Germany's Chancellor Angela Merkel, who has been reluctant to enlarge funds set aside for potential rescues of euro zone economies, agreed Monday to support a €200 billion ($265 billion) increase of the main financial firewall.

Merkel told reporters in Berlin that the European Stability Mechanism, or ESM, the region's permanent bailout mechanism, should be capped at €500 billion.

However, she said the €200 billion in loans the temporary European Financial Stability Facility, or EFSF, already extended to peripheral euro zone countries could run in parallel with the ESM, Bloomberg News reported.

Merkel said this arrangement, which gives the two funds the combined firepower of €700 billion, could last for several years, according to Agence France-Presse.

Previously, Germany's stance was that the EFSF should be replaced by the ESM, which would have only €500 billion at its disposal.

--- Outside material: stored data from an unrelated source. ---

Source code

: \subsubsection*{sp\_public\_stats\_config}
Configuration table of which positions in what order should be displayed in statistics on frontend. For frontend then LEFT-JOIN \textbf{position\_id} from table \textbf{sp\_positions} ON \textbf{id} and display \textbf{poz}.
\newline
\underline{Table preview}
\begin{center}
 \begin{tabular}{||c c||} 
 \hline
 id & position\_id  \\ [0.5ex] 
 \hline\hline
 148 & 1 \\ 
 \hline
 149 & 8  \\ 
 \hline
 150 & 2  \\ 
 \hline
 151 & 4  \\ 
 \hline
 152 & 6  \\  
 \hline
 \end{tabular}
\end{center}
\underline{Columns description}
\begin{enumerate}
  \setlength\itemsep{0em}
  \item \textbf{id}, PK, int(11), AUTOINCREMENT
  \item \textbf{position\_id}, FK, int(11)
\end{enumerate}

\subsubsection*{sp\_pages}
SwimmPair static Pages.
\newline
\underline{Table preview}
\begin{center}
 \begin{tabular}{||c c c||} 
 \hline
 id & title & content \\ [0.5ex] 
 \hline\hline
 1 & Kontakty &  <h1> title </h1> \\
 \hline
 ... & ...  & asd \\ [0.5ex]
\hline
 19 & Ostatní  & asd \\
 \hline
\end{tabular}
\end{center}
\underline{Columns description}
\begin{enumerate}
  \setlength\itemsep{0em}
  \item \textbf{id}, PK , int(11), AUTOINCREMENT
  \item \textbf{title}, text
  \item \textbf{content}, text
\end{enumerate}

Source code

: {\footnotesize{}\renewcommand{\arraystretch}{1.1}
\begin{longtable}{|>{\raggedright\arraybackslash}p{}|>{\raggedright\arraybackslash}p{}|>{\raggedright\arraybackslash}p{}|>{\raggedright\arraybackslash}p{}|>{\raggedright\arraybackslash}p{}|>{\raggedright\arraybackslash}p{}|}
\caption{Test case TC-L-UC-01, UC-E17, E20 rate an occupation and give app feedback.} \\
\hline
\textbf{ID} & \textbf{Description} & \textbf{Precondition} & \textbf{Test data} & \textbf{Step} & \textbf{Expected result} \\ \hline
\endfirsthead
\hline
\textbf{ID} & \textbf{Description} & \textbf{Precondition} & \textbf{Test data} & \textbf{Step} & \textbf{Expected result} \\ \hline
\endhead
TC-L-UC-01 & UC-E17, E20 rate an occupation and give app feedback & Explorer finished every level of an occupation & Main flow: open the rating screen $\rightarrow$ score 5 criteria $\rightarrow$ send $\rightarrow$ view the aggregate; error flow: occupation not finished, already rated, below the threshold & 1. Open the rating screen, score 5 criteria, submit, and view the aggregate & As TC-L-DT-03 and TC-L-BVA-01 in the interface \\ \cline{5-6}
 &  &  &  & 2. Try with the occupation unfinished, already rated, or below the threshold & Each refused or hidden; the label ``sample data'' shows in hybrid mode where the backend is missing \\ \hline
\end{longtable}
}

Merkel acquiesced after growing pressure from nearly all other euro zone states, the International Monetary Fund, the European Central bank and the European Union's European Commission, according to German magazine Der Spiegel. The United States also had pressured Merkel to support an expanded firewall.

One reason Merkel cited for backing the euro zone fund's increase is the rising yields of soevereign debt of Spain and Portugal, which indicates falling demand for those financially troubled nations' bonds.

Yields on 10-year Spanish and 10-year Portuguese bonds, which fell Monday, still trade above 5 percent and 12 percent, respectively.

European stocks were positive in afternoon trading on Monday, with the U.K. FTSE 100 Index up 0.83 percent, Germany's DAX up 1.16 percent and France's CAC 40 up 0.72 percent.